I had not even heard of the author of the two books that have recently had such an impact on me.

It is worth me describing briefly how I happened to suddenly discover the first, and thence discover the other.

I find the problem of choosing what to read as much of a difficulty as I ever did.

I was always an avid reader, and when I think back, so many of the good books that I have discovered have come to me almost by accident.

Perhaps this was a semi-conscious decision, when as a very young boy, I realized that it would be impossible for me to read every book in a big library.

And so I prepared myself to discover books by some form of serendipity.

On this occasion, I had quite  simply  chosen to read Max Hastings history of bomber command during the Second World War.

I didn’t expect this overview to be without its controversy, but at least I was partially aware of that controversy. Perhaps it was time that I discovered more.

Even before I settled down to listen to this weighty tome, I chose in addition the first of the two books by Elizabeth Wein that are the principal subject of this article.

The reasoning for this is similarly accidental, in that I was attracted by its title. Code Name Verity.

This suggested some connection with the Second World War, and with a part of it that is of interest to me because it is a component of an extended piece of writing that I have begun. Perhaps, I thought, this might shed some light by way of research on what I am trying to achieve.

And so I did not begin to read Code Name Verity at once, but only after I had completed Max Hastings fascinating book.

I have always found books that involve flight fascinating. I can immediately think of The Little Prince, and Jonathan Livingston Seagull.

The author of Code Name Verity is a pilot herself, and the heroine of the book is a pilot too.

Being set as it is, the protagonist of the story becomes a member of the air transport authority, the only way perhaps that a woman would be able to fly in wartime Britain.

This would almost be sufficient in itself, but an extraordinary tale unfolds when she is introduced to special operations, that secret world of moving people and resources so that they can play an important part in a lesser known aspect of that total war.

I’m not going to explain much of the story as it unfolds, because that should be for an interested reader to discover.

Sufficient to say that having accidentally discovered this book, and being thereby introduced to Rose On Fire as another work by the same author, I have at last come to the work that has so affected me.

Although they are quite distinct works and could be read separately, having read them in the order that I did was important.

In other words, characters appear in both of these books, and there is an important sense of development between them.

The plot of this second book is quite exceptional, and incredibly well handled.

Once again, I won’t go into details, other than to explain that the title character, Rose Justice, is also an air transport pilot, this time American.

Through a carefully balanced plot, she finds herself over France, after the liberation of Paris, and before the end of the war.

She ends up being brought down by two German fighter planes, whilst flying a Spitfire, and of course because it is a transport plane, it is not armed.

She is forced to land at a German airfield, and becomes a captive.
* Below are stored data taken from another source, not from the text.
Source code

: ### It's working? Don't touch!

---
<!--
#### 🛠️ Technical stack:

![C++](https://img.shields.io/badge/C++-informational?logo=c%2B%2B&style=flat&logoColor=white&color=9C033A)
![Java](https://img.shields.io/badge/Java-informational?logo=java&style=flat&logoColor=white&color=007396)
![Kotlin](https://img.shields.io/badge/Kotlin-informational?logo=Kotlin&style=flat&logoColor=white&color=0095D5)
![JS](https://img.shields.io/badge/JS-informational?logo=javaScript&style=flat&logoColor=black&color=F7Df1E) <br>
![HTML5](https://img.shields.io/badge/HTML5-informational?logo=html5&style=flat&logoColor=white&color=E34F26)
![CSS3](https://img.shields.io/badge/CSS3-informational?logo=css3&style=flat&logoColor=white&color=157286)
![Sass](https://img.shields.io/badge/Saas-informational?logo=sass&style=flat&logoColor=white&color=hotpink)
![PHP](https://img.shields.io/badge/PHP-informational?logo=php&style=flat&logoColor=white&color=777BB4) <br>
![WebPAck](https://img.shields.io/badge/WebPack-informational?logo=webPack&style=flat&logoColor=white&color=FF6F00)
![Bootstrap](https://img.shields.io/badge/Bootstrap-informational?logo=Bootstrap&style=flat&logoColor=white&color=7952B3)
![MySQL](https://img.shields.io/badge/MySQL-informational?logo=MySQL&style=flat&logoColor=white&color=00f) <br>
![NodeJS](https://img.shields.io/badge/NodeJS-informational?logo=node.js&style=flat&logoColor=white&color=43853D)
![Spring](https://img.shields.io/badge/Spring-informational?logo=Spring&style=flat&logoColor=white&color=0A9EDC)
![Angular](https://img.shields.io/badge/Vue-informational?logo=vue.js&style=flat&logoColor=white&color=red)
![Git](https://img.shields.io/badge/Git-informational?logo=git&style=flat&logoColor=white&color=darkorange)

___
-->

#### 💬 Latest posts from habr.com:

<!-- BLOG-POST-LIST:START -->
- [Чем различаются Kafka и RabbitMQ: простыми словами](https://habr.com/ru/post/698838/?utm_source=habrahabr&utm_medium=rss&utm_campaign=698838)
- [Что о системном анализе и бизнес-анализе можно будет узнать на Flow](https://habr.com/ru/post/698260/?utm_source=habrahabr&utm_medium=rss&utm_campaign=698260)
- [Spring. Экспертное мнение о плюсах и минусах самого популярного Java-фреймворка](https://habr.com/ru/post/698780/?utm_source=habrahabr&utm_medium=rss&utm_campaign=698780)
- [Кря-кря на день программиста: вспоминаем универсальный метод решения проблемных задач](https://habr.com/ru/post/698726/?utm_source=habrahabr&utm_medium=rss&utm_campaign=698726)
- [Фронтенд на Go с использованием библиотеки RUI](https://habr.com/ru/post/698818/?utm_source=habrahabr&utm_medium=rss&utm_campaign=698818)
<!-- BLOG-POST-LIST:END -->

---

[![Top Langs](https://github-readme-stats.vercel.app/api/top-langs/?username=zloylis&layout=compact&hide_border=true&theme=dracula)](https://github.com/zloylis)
As a consequence of which, because she is a woman and a suspected agent, she spends six months in a concentration camp.

She survives, and in giving the authors own background as to how the book came to be written, it is clear that it came about as a consequence of writers workshops which took place at the location of the camp, almost a generation later.

In other words, it is a well researched fictional story, but with an extraordinary connection with the modern day location of that terrible place.

The story is told after she has escaped from the camp with a small group of survivors, and culminates with the end of the war and by no means resolves all of the questions concerning the future of important characters.

But it is a story that in its telling reiterates the importance of its telling, so that we can never forget.

It is rare that I have found a book to be quite so emotionally compelling, and for that reason, it must be recommended.

It isn’t an easy book to read at times, and perhaps that is the mark of a great work.

Certainly a book that for me has been transformative.